Via EvocationDuParis: Pigeon’s grave is illuminated by a lamp to this day.
Next, I am struck by the massive variety of races and religions, all next to each other in the cemetery. There is, perhaps fittingly, no segregation here. You can walk along a row of graves and see 4 Crosses, 3 Stars of David and languages ranging from Korean, Arabic, Chinese and so on. This is a lovely reminder of the institutional secularism of France.
Finally, having looked around a bit, I am amazed by the number of hugely influential people buried in such a small space and by the different levels of interest their graves seem to illicit. The grave of Jean Paul Sartre and Simone de Beauvoir next to the entrance is always surrounded by photographers and covered in lipstick kisses, tributes of poems and Métro tickets (possibly related to the fact that they are also left on the grave of François Truffault, the ‘man who loved actors’ who directed “The last Métro”), but there are many others which are hidden away in the interior, which are very difficult to find.

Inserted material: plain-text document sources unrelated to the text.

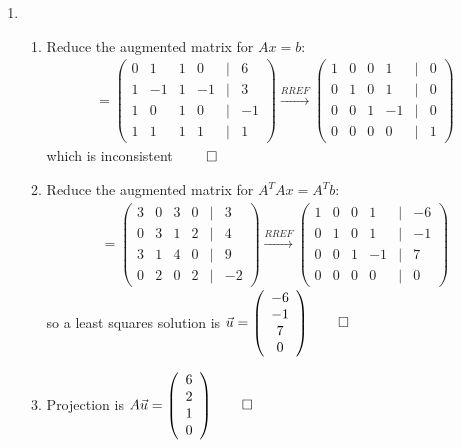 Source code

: \documentclass[12pt, a4paper]{article}
\begin{document}
\begin{enumerate}[Q\arabic*.]
  \item 
    \begin{enumerate}[(\alph*)]
      \item Reduce the augmented matrix for $Ax = b$:
        \begin{align*}
          [A \mid b] = \left(\begin{array}{cccccc} 0 & 1 & 1 & 0 &|& 6\\ 1 & -1 & 1 & -1 &|& 3\\ 1 & 0 & 1 & 0 &|& -1\\ 1 & 1 & 1 & 1 &|& 1 \end{array}\right) \xrightarrow{RREF} \left(\begin{array}{cccccc} 1 & 0 & 0 & 1 &|& 0\\ 0 & 1 & 0 & 1 &|& 0\\ 0 & 0 & 1 & -1 &|& 0\\ 0 & 0 & 0 & 0 &|& 1 \end{array}\right)
        \end{align*}
        which is inconsistent $\qed$

      \item Reduce the augmented matrix for $A^TAx = A^Tb$:
        \begin{align*}
          [A^TA \mid A^Tb] = \left(\begin{array}{cccccc} 3 & 0 & 3 & 0 &|& 3\\ 0 & 3 & 1 & 2 &|& 4\\ 3 & 1 & 4 & 0 &|& 9\\ 0 & 2 & 0 & 2 &|& -2 \end{array}\right) \xrightarrow{RREF} \left(\begin{array}{cccccc} 1 & 0 & 0 & 1 &|& -6\\ 0 & 1 & 0 & 1 &|& -1\\ 0 & 0 & 1 & -1 &|& 7\\ 0 & 0 & 0 & 0 &|& 0 \end{array}\right)
        \end{align*}
        so a least squares solution is $\vec{u} = \left(\begin{array}{c} -6\\ -1\\ 7\\ 0 \end{array}\right) \qed$

      \item Projection is $A \vec{u} = \left(\begin{array}{c} 6\\ 2\\ 1\\ 0 \end{array}\right) \qed$
    \end{enumerate}


\end{enumerate}
\end{document}
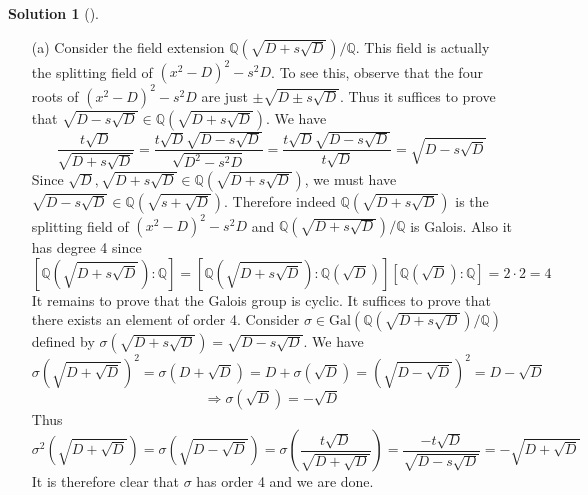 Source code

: \documentclass{article}
\theoremstyle{definition}
\newtheorem*{sol}{Solution}
\newenvironment{sols}[1][]{%
  \begin{sol}[#1]$ $\par\nobreak\ignorespaces
}{%
  \end{sol}
}
\newcommand{\QQ}{\mathbb Q}
\newcommand{\Ra}{\Rightarrow}
\newcommand{\Gal}{\text{Gal}}
\begin{document}
\begin{sols}
	\begin{enumerate}
		\item[(a)] Consider the field extension $\QQ(\sqrt{D + s \sqrt{D}})/\QQ$.
			This field is actually the splitting field of $(x^2 - D)^2 - s^2 D$.
			To see this, observe that the four roots of $(x^2 - D)^2 - s^2 D$ are just $\pm \sqrt{D \pm s\sqrt{D}}$.
			Thus it suffices to prove that $\sqrt{D - s\sqrt{D}} \in \QQ(\sqrt{D + s \sqrt{D}})$.
			We have
			\[
				\frac{t \sqrt{D}}{\sqrt{D + s \sqrt{D}}} = \frac{t \sqrt{D} \sqrt{D - s \sqrt{D}}}{\sqrt{D^2 - s^2 D}} = \frac{t \sqrt{D} \sqrt{D - s \sqrt{D}}}{t \sqrt{D}} = \sqrt{D - s \sqrt{D}}
			\]
			Since $\sqrt{D}, \sqrt{D + s \sqrt{D}} \in \QQ(\sqrt{D + s \sqrt{D}})$, we must have $\sqrt{D - s \sqrt{D}} \in \QQ(\sqrt{s + \sqrt{D}})$.
			Therefore indeed $\QQ(\sqrt{D + s \sqrt{D}})$ is the splitting field of $(x^2 - D)^2 - s^2 D$ and $\QQ(\sqrt{D + s \sqrt{D}})/\QQ$ is Galois.
			Also it has degree 4 since 
			\[
				\left[\QQ\left(\sqrt{D + s \sqrt{D}}\right):\QQ\right] = \left[\QQ\left(\sqrt{D + s\sqrt{D}}\right):\QQ(\sqrt{D})\right] [\QQ(\sqrt{D}): \QQ] = 2 \cdot 2 = 4
			\]
			It remains to prove that the Galois group is cyclic.
			It suffices to prove that there exists an element of order 4.
			Consider $\sigma \in \Gal(\QQ(\sqrt{D + s \sqrt{D}})/\QQ)$ defined by $\sigma(\sqrt{D + s \sqrt{D}}) = \sqrt{D - s \sqrt{D}}$.
			We have
			\[
				\sigma\left(\sqrt{D + \sqrt{D}}\right)^2 = \sigma(D + \sqrt{D}) = D + \sigma(\sqrt{D}) = \left(\sqrt{D - \sqrt{D}}\right)^2 = D - \sqrt{D}
			\]
			\[
				\Ra \sigma(\sqrt{D}) = - \sqrt{D}
			\]
			Thus
			\[
				\sigma^2\left(\sqrt{D + \sqrt{D}}\right) = \sigma\left(\sqrt{D - \sqrt{D}}\right) = \sigma \left( \frac{t \sqrt{D}}{\sqrt{D + \sqrt{D}}} \right) = \frac{- t \sqrt{D}}{\sqrt{D - s \sqrt{D}}} = - \sqrt{D + \sqrt{D}}
			\]
			It is therefore clear that $\sigma$ has order 4 and we are done.


\end{enumerate}
\end{sols}
\end{document}
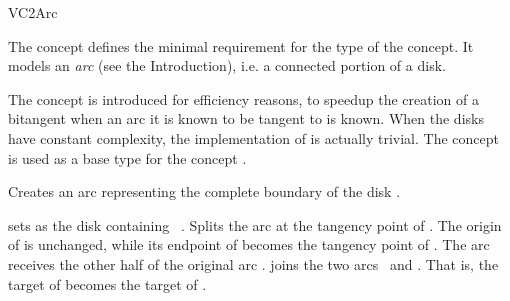 
\ccRefPageBegin


\begin{ccRefConcept}{VC2Arc}

\ccDefinition

The \ccRefName{} concept defines the minimal requirement for the 
type of the  concept. It models an \emph{arc} (see the
Introduction), i.e. a connected portion of a disk.

The \ccRefName{} concept is introduced for efficiency reasons, to speedup
the creation of a bitangent when an arc it is known to be tangent to is
known. When the disks have constant complexity, the implementation of
\ccRefName{} is actually trivial. The  concept is used as a
base type for the concept .
  
\ccTypes
{}
\ccThreeToTwo



\ccThreeToTwo
\ccCreation
{}

\ccGlue
{}
{Creates an arc representing the complete boundary of the disk .}

\ccAccessFunctions
{}

\ccOperations
{}
\ccTagFullDeclarations
{}
{sets  as the disk containing \ccVar\ .}
\ccGlue
{} {Splits the arc
\ccVar{} at the tangency point of . The origin of \ccVar{} is
unchanged, while its endpoint of \ccVar{} becomes the tangency point of
. The arc  receives the other half of the original arc
\ccVar{}.}
\ccGlue
{}
{joins the two arcs \ccVar\ and . That is, the target of \ccVar
becomes the target of .}


\end{ccRefConcept}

My interest, as a musician, has always been those great luminaries of my profession. In Montparnasse, you can find Serge Gainsbourg (whose first hit song was about a Métro attendant – a nice link to Truffault) who once proposed to Whitney Houston live on TV…and offered to do much, much more.
Cesar Franck (who’s grave includes a bronze bust by Rodin) and the family tomb of the Saint-Saens family, including the great composer Camille. As well as the musicians, writers abound, including the great Charles Baudelaire, industrialists, such as André Citroën, founder of the car manufacturer which bears his name, and great soldiers and politicians, such as Porfirio Díaz, the seven-term president of Mexico.


Baudelaire’s Grave
Plots in Parisian cemeteries are quite hard to come by and one can buy plots on leases for ten, thirty or fifty years, with renewals possible, or are available to buy in perpetuity. A 2m2 plot costs as little as €720 for 10 years, up to €11,672.72 for permanent residency. Time’s up? Someone else can ‘move in’.
At those prices, it’s not hard to see why there is a fairly high turn-over. In addition to this, the authorities are able to remove those residents whose families have allowed their graves to fall into disrepair, meaning that those graves remaining are, for the most part, in very good condition.

The celestial grave of Urbain Le Verrier, the astronomer who worked out the existence of the planet of Neptune through mathematics alone! ‘The man who discovered a planet with the point of his pen’
I am left with the impression that the Parisians are doing things the right way! The cemeteries are always in very good condition and graves and tombs of all races and religions are interspersed amongst each other. Montparnasse, the second biggest cemetery in all of Paris, is worth a visit.
It is a wonderful metaphor for the city itself and a reminder that despite our differences, we all end up in the same place – what unites us is far greater than that which divides us.